After a lengthy afternoon of tennis on Friday that halved the field, 24 players returned the following day, each with one goal in common, win one of the four state titles on the line. Saturday did not disappoint.
With play beginning at 11 a.m. on Saturday, following each match as it occurred simultaneously could have proved daunting for the fan looking to catch a glimpse of each player in action. For those that did make it to each court on Saturday, this is what they might have seen.
Arguably the match-up of the year begins with the rest of the day's semifinals matches as Class 4A defending champ Torrie Browning of Ironwood Ridge High School squares off against Foothills' BreAnn Cheung. The battle is the rubber match between the two seniors who split two matches during the year. A strong backcourt and groundstroke game is about the only thing the free-spirited Cheung, No. 2, and the stoically intense Browning, No. 11, have in common.

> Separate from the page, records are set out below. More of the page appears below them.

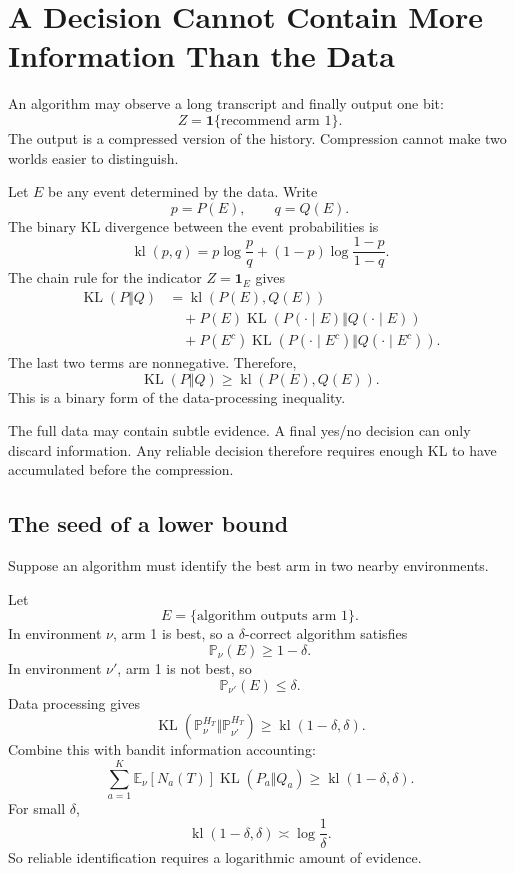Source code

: \documentclass[en,nofont,11pt]{elegantbook}
\newcommand{\E}{\mathbb{E}}
\newcommand{\Pbb}{\mathbb{P}}
\newcommand{\one}{\mathbf{1}}
\newcommand{\KL}{\operatorname{KL}}
\newcommand{\kl}{\operatorname{kl}}
\begin{document}
\chapter{A Decision Cannot Contain More Information Than the Data}

An algorithm may observe a long transcript and finally output one bit:
\[
Z=\one\{\text{recommend arm 1}\}.
\]
The output is a compressed version of the history. Compression cannot make two worlds easier to distinguish.

Let $E$ be any event determined by the data. Write
\[
p=P(E),
\qquad
q=Q(E).
\]
The binary KL divergence between the event probabilities is
\[
\kl(p,q)
=
p\log\frac{p}{q}
+(1-p)\log\frac{1-p}{1-q}.
\]
The chain rule for the indicator $Z=\one_E$ gives
\begin{align*}
\KL(P\Vert Q)
&=
\kl(P(E),Q(E))\\
&\quad+
P(E)\KL(P(\cdot\mid E)\Vert Q(\cdot\mid E))\\
&\quad+
P(E^c)\KL(P(\cdot\mid E^c)\Vert Q(\cdot\mid E^c)).
\end{align*}
The last two terms are nonnegative. Therefore,
\[
\boxed{
\KL(P\Vert Q)
\ge
\kl(P(E),Q(E)).
}
\]
This is a binary form of the data-processing inequality.

\begin{keyidea}
The full data may contain subtle evidence. A final yes/no decision can only discard information. Any reliable decision therefore requires enough KL to have accumulated before the compression.
\end{keyidea}

\section{The seed of a lower bound}

Suppose an algorithm must identify the best arm in two nearby environments.

Let
\[
E=\{\text{algorithm outputs arm 1}\}.
\]
In environment $\nu$, arm 1 is best, so a $\delta$-correct algorithm satisfies
\[
\Pbb_\nu(E)\ge1-\delta.
\]
In environment $\nu'$, arm 1 is not best, so
\[
\Pbb_{\nu'}(E)\le\delta.
\]
Data processing gives
\[
\KL(\Pbb_\nu^{H_T}\Vert\Pbb_{\nu'}^{H_T})
\ge
\kl(1-\delta,\delta).
\]
Combine this with bandit information accounting:
\[
\boxed{
\sum_{a=1}^{K}
\E_\nu[N_a(T)]\KL(P_a\Vert Q_a)
\ge
\kl(1-\delta,\delta).
}
\]
For small $\delta$,
\[
\kl(1-\delta,\delta)
\asymp
\log\frac1\delta.
\]
So reliable identification requires a logarithmic amount of evidence.
\end{document}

Browning is the lone representative from IRHS after doubles partners Zach Boyd and Jacob Goellner were eliminated in the quarterfinals on Friday by No. 21 seeded Alec Gee and Cameron Sheldon of Sabino High School.
"We didn't play our best," said IRHS head coach Don Dickinson. "Sabino got the scrap points. We made several uncharacteristic mistakes."
The tournament's marathon man, Tom Wolff, enters the third set of his semifinal match-up against Kyle Anderson of Rincon. A small crowd on Friday night remained as Wolff, a freshman for Foothills, was the last match to be decided - 4-6, 7-5, 7-5 over Matt Miller of Thunderbird High School. Saturday morning, Wolff battles more than just his opponent. Cramping has already begun to slow the boys No. 2 ranked player who has somehow managed to keep pace with Anderson despite dropping the first set - 2-6, 6-3.
All but one of the semifinal matches are complete, including the girls singles match-up between Browning and Cheung. Browning, despite being ranked No. 11 in the state tourney, has countered the defensive lobs of Cheung to advance to the finals. Winning the first game of each set isn't enough for Cheung to fend off Browning, who wins a match highlighted by extended volleys, 6-3, 6-4.
Tara Raghavan and Anya Dalkin of Foothills kick off the state title match in girls doubles against Victoria Bravo and Alex Miller of Rincon High School. Despite being ranked No. 1, Raghavan and Dalkin have their work cut out for them against the upstart and plucky duo of No. 2 Bravo and Miller.
Wolff has finally knocked off fan favorite Anderson, 2-6, 6-3, 7-6, to advance to the state finals against top-seeded Chris Tenev of Chaparral High School. Walking off the court, the freshman is in good spirits but looks exhausted. He'll have 30 minutes to rest before the state title match.
Browning is ready to begin defending her Class
4A State Singles crown, which she won last year over Jennifer Kaufman of Catalina Foothills. This year's opponent is Courtney Byron of Notre Dame Preparatory School in Scottsdale. Byron is ranked No. 1 in the state tourney and No. 1 in the USTA Southwest Section in the Girls 14 Singles, despite being only a freshman.
Both singles championship matches this year will feature the proverbial "changing of the guard," as both boys and girls finals match-ups pit a senior against a freshman.
The Foothills doubles team of Tara Raghavan and Anya Dalkin enters the third and final set of its championship match after splitting the first two 4-6, 6-1. Meanwhile, on a nearby court, Browning is beginning to show some fatigue. After breezing through her first set 6-2 and going up 2-0 in the second against Byron, the IRHS senior will go on to lose six of the next seven games, dropping the set 3-6.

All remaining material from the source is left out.